Hawkins sailed away to the West Indies to sell his cargo, but the wind died and the ship was becalmed in tropic heat for 18 days.

Thirst “put us in such fear that many never thought to have reached the Indies without great death of Negroes and of themselves,” wrote John Sparke, a crewman on Hawkins’ ship. “But the Almighty God, who never suffereth His elect to perish, sent us … the ordinary breeze”.

Hawkins sold the people who survived in Dominica.

Then, knowing it would be more cost-effective to sail home with cargo in the hole than empty, he began attacking merchant ships and stealing their cargos to fill the space the slaves had left. He planned to sell his loot in England.

In those days few governments supported a national navy. Instead, they commissioned individual ship owners called privateers to attach enemy ships. Privateers were respected business men; they paid the government a portion of their take. Pirates operated the same way but without a government’s authorization; they kept all the loot for themselves. They were not respected; in fact, they were often hanged if caught.

To a  ship under attack the difference between a privateer and a pirate was not readily discernable.

After numerous adventures looting merchant ships, the Jesus of Lubeck ran low on drinking water, so the fleet sailed north along the east coast of Florida.

French Protestants called Huguenots had established a colony named Fort Caroline at the mouth of the River of May, now known as the St. Johns River. Depending on supply ships from home for provisions, the French had not planted crops.

A religious war in France delayed the supply ships.

Starvation stalked the Huguenots.

“We suffered terribly from want, and if I had space I could give you a heart-rending description of our miserable condition. After some of us had already died of hunger, the rest of us were starved until we were nothing but skyn and bones,” wrote Jacques Le Moyne, an artist in the colony.
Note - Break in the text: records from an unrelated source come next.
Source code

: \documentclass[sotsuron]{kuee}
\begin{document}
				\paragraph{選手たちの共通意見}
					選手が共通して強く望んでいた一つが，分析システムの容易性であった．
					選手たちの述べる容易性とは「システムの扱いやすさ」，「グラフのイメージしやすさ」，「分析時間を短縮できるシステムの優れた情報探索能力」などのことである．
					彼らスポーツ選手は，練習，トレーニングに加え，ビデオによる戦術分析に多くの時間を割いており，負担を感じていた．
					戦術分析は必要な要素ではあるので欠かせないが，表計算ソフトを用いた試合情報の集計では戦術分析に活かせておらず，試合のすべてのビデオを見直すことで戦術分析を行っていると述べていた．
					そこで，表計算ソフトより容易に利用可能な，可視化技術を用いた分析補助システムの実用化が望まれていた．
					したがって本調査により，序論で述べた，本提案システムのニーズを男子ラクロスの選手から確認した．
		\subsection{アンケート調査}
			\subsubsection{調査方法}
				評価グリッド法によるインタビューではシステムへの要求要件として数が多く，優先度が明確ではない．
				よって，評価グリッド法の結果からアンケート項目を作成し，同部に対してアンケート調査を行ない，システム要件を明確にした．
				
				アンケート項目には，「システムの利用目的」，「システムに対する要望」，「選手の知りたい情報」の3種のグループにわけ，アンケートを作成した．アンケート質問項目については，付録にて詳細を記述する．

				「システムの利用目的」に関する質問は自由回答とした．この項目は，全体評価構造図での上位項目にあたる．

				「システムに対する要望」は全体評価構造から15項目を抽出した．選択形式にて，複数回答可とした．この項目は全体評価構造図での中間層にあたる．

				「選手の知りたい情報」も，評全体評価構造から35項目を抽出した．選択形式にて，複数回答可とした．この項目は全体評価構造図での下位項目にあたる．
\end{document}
The colonists stole some food from local Indians.

The Indians objected.

So the French declared war, thinking that their metal body armor would make them invincible against the primitive weapons of the braves.

However, when the Indians saw their arrows bounce off the Frenchmen’s breastplates, they quickly learned to aim for the face. They decimated the French force.
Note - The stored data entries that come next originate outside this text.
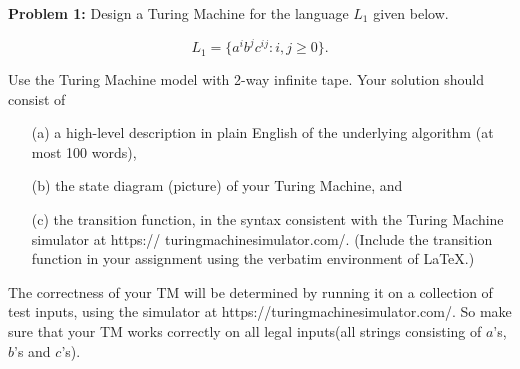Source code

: 
\noindent \textbf{Problem 1:} Design a Turing Machine for the language $L_1$ given below.

$$L_1 = \{a^i b^j c^{ij} : i, j \geq 0\}.$$

\noindent Use the Turing Machine model with 2-way infinite tape. Your solution should consist of

\begin{itemize}
    \item[(a)] a high-level description in plain English of the underlying algorithm (at most 100 words),
    \item[(b)] the state diagram (picture) of your Turing Machine, and
    \item[(c)] the transition function, in the syntax consistent with the Turing Machine simulator at https://
    turingmachinesimulator.com/. (Include the transition function in your assignment using the verbatim environment of LaTeX.)
\end{itemize}

\noindent The correctness of your TM will be determined by running it on a collection of test inputs, using the simulator at https://turingmachinesimulator.com/. So make sure that your TM works correctly on all legal inputs(all strings consisting of $a$'s, $b$'s and $c$'s).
The colonists retreated inside their log fort, barred the gate, and soon were reduced to grinding fish bones and acorns to make flour for bread. The Indians camped outside the gate and waited for the trapped Frenchmen to starve.

Finally, Rene Goulaine de Laudonniere, leader of the colony, wrote, “The third of August (Gregorian calendar, 1565) I descrided foure sayles in the sea, as I walked upon a little hill, whereof I was exceeding well apaid (pleased)”.

Hawkins’ ships entered the St. Johns, and Laudonniere notified his men, who “were so glad of those newes, that one would haue thought them to bee out of their wittes to see them laugh and leape for joy.

“Master John Hawkins their Generall came to request of mee that I would suffer them to tale fresh water whereof they stood in great need,” Laudonniere wrote.

Hawkins saw the feeble condition of the French.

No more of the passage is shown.